そして私は、会社の花形部署でもある営業部に配属されることになりました。

5その後、どうなったか。

これからの人生。家族への想い。そして、うどん屋への想い。

うどん屋への想い。

板金会社に転職して大分の歳月が過ぎましたが、今でもふと考えることがあります。

あの時転職をせずに自分やりたいことを貫き、うどん店を開業していたらどうなっていたのだろうか。失敗していただろうか、成功していただろうか、と。

だからと言って過去に戻れるわけではありませんし、あの選択がなければ今の安定した生活はなかったでしょう。

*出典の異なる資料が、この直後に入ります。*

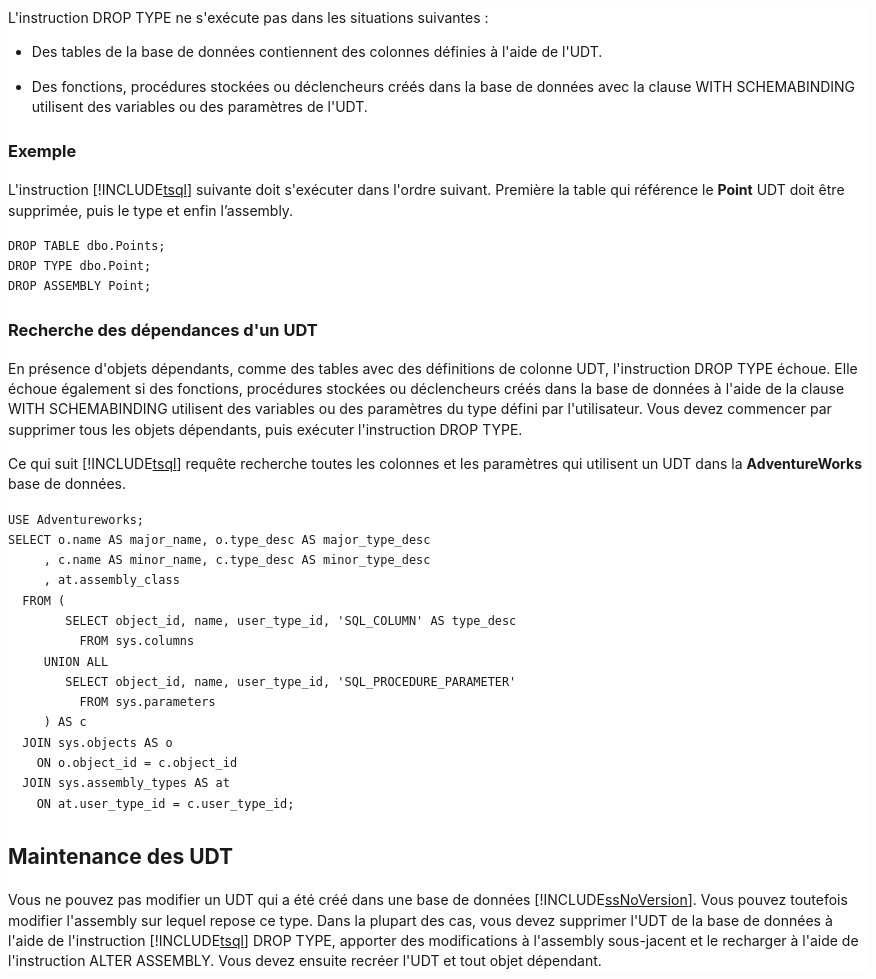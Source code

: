  L'instruction DROP TYPE ne s'exécute pas dans les situations suivantes :  
  
-   Des tables de la base de données contiennent des colonnes définies à l'aide de l'UDT.  
  
-   Des fonctions, procédures stockées ou déclencheurs créés dans la base de données avec la clause WITH SCHEMABINDING utilisent des variables ou des paramètres de l'UDT.  
  
### <a name="example"></a>Exemple  
 L'instruction [!INCLUDE[tsql](../../includes/tsql-md.md)] suivante doit s'exécuter dans l'ordre suivant. Première la table qui référence le **Point** UDT doit être supprimée, puis le type et enfin l’assembly.  
  
```  
DROP TABLE dbo.Points;  
DROP TYPE dbo.Point;  
DROP ASSEMBLY Point;  
```  
  
### <a name="finding-udt-dependencies"></a>Recherche des dépendances d'un UDT  
 En présence d'objets dépendants, comme des tables avec des définitions de colonne UDT, l'instruction DROP TYPE échoue. Elle échoue également si des fonctions, procédures stockées ou déclencheurs créés dans la base de données à l'aide de la clause WITH SCHEMABINDING utilisent des variables ou des paramètres du type défini par l'utilisateur. Vous devez commencer par supprimer tous les objets dépendants, puis exécuter l'instruction DROP TYPE.  
  
 Ce qui suit [!INCLUDE[tsql](../../includes/tsql-md.md)] requête recherche toutes les colonnes et les paramètres qui utilisent un UDT dans la **AdventureWorks** base de données.  
  
```  
USE Adventureworks;  
SELECT o.name AS major_name, o.type_desc AS major_type_desc  
     , c.name AS minor_name, c.type_desc AS minor_type_desc  
     , at.assembly_class  
  FROM (  
        SELECT object_id, name, user_type_id, 'SQL_COLUMN' AS type_desc  
          FROM sys.columns  
     UNION ALL  
        SELECT object_id, name, user_type_id, 'SQL_PROCEDURE_PARAMETER'  
          FROM sys.parameters  
     ) AS c  
  JOIN sys.objects AS o  
    ON o.object_id = c.object_id  
  JOIN sys.assembly_types AS at  
    ON at.user_type_id = c.user_type_id;  
```  
  
## <a name="maintaining-udts"></a>Maintenance des UDT  
 Vous ne pouvez pas modifier un UDT qui a été créé dans une base de données [!INCLUDE[ssNoVersion](../../includes/ssnoversion-md.md)]. Vous pouvez toutefois modifier l'assembly sur lequel repose ce type. Dans la plupart des cas, vous devez supprimer l'UDT de la base de données à l'aide de l'instruction [!INCLUDE[tsql](../../includes/tsql-md.md)] DROP TYPE, apporter des modifications à l'assembly sous-jacent et le recharger à l'aide de l'instruction ALTER ASSEMBLY. Vous devez ensuite recréer l'UDT et tout objet dépendant.  
  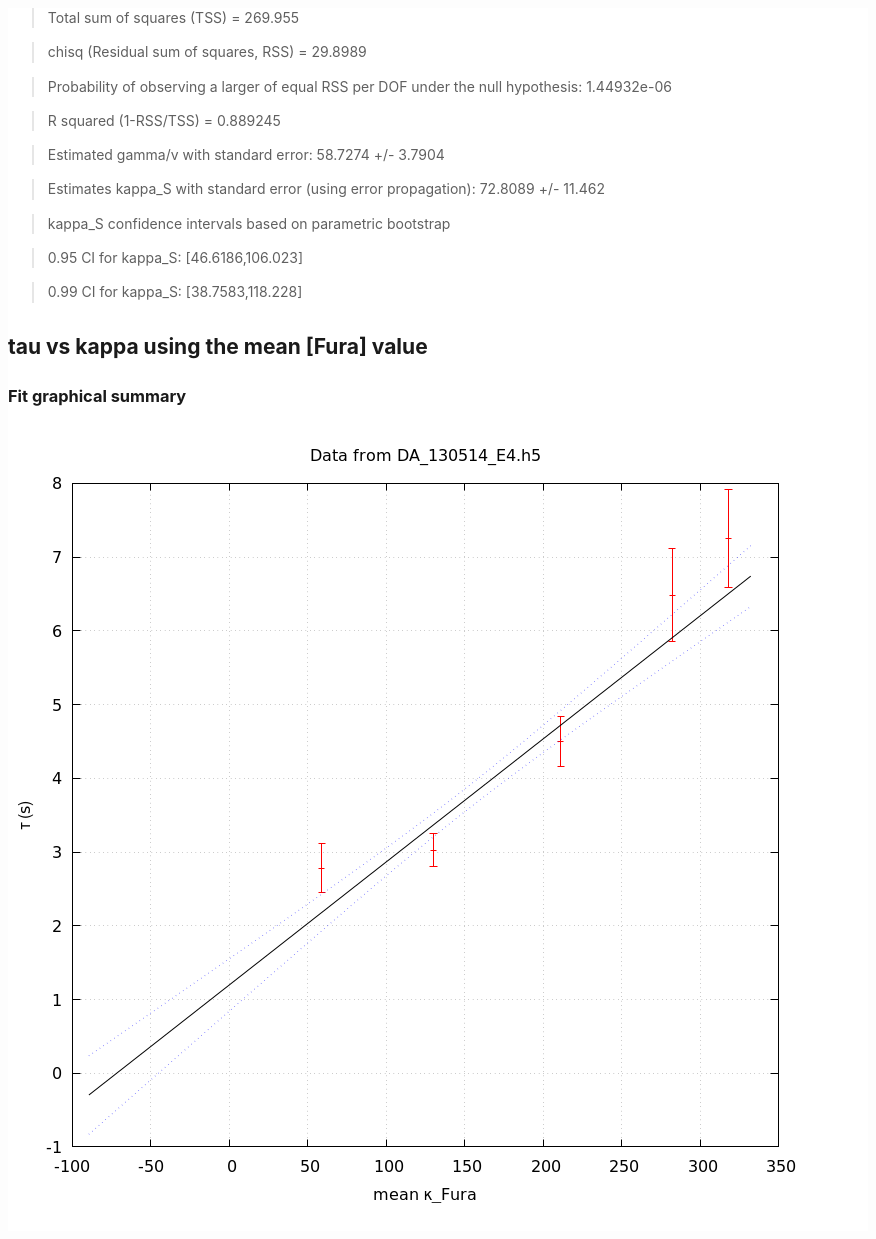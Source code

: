 > Total sum of squares (TSS) = 269.955

> chisq (Residual sum of squares, RSS) = 29.8989

> Probability of observing a larger of equal RSS per DOF under the null hypothesis: 1.44932e-06

> R squared (1-RSS/TSS) = 0.889245

> Estimated gamma/v with standard error: 58.7274 +/- 3.7904

> Estimates kappa_S with standard error (using error propagation): 72.8089 +/- 11.462

> kappa_S confidence intervals based on parametric bootstrap

> 0.95 CI for kappa_S: [46.6186,106.023]

> 0.99 CI for kappa_S: [38.7583,118.228]



## tau vs kappa  using the mean [Fura] value
### Fit graphical summary
![DA_130514_E4_aba_tau_vs_mean_kappa](DA_130514_E4_aba_tau_vs_mean_kappa.png)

転職は単に仕事を変えるだけに留まらず、その人の人生の充実度にも直結しているのだと思います。

私の場合は、全くの異業種への挑戦ということもあって、新鮮さや刺激を感じられて、そして子供の為を思って今まで振り返ることもなく前向きでいられましたが、これからは少しずつ、振り返る機会が増えていくような気がしています。


職業の選択は、学校を卒業と同時に迎える最初の選択機会、結婚して家庭を待った時に1回目の見直し機会があり、子供が生まれるときに2回目の見直し機会がある──そんな風に私は思っています。

私の場合は子供が生まれるときのタイミングで転職となったことから、今後も子供を中心とした生活を送って行くことになることでしょう。

子供を学校に通わせ、成人させるまでが親の仕事とするならば、これからの20年が、私の親としての責任期間です。

それが無事に終わったとき、またうどん店ができれば──そんなことをたまに考えたりしています。
それはきっと、今とはまた違う、人生としての楽しみを感じられるのではないかと思っています。

そうなれるよう、現在の仕事をひたむきに全うして、安定した収入を維持し続けること──それが、今の私のすべきことなのでしょう。